The Bronfman scion is part of the latter group, even though as a longtime patron he would be perfectly justified in requesting a table on the main floor. The fact is, he has never had any qualms about his balcony location, and may very well be the leader of the second floor. "The Bronfmans have been coming to the restaurant since it first opened in 1959," says Niccolini. "Edgar Bronfman Jr. has been sitting in that last table upstairs since he was a kid. He is representative of a lot of people sitting upstairs who don't need the kind of ego massaging that other people need. They are sure of themselves. They know who they are."

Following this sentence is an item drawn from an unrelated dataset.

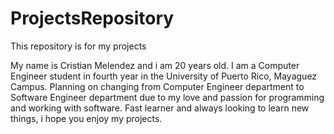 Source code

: # ProjectsRepository
This repository is for my projects

My name is Cristian Melendez and i am 20 years old. I am a Computer Engineer student in fourth year in the University of Puerto Rico, Mayaguez Campus. Planning on changing from Computer Engineer department to Software Engineer department due to my love and passion for programming and working with software. Fast learner and always looking to learn new things, i hope you enjoy my projects.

While the majority of patrons on the main floor probably know who they are, too, they are not immune to the gamesmanship and all the jockeying for position involved in securing one of those prized 22 tables. According to Niccolini, only the Bronfmans and Philip Johnson, the 96-year-old architect, insist on eating at one specific table and no other. For them, there is no game: the elder Bronfman encamps himself in the northern-most booth -- coveted also by von Furstenberg -- his son sits above him on the balcony, and Johnson gets the last booth closest to 52nd Street.

"Philip has also been coming here since 1959," says Niccolini, who became a Four Seasons managing partner in 1994 along with restaurant manager Alex von Bidder. "When Philip comes in, he goes directly to his table. When he doesn't come, I can definitely seat someone else at his table without any problem. But if he comes, he gets preferential treatment. It's that simple." Not so simple is the ego-driven game of musical chairs played by nearly everyone else. And naturally it is Niccolini who decides when and how the music stops.

Without any lack of self-confidence, he says he could seat the room "with my eyes closed." For example, when Edgar M. Bronfman is not there, von Furstenberg gets tabbed. If Johnson is not coming in, his table might go to GQ editor Art Cooper, who recently had lunch in the Grill Room with former White House intern Monica Lewinsky.

Another Grill Room regular, gossip columnist Liz Smith, sat at the Johnson table recently with her pal, director Joel Schumacher, and investment banker Pete Peterson, who was celebrating his birthday. During the customary singing of "Happy Birthday," Niccolini presented Peterson with an enormous helping of cotton candy and the goo was all over Peterson's hands as he accepted congratulations from well-wishers. This is about as down and dirty as it gets at the Four Seasons, unless, of course, people start fighting over tables, something Niccolini, the referee, makes sure never happens.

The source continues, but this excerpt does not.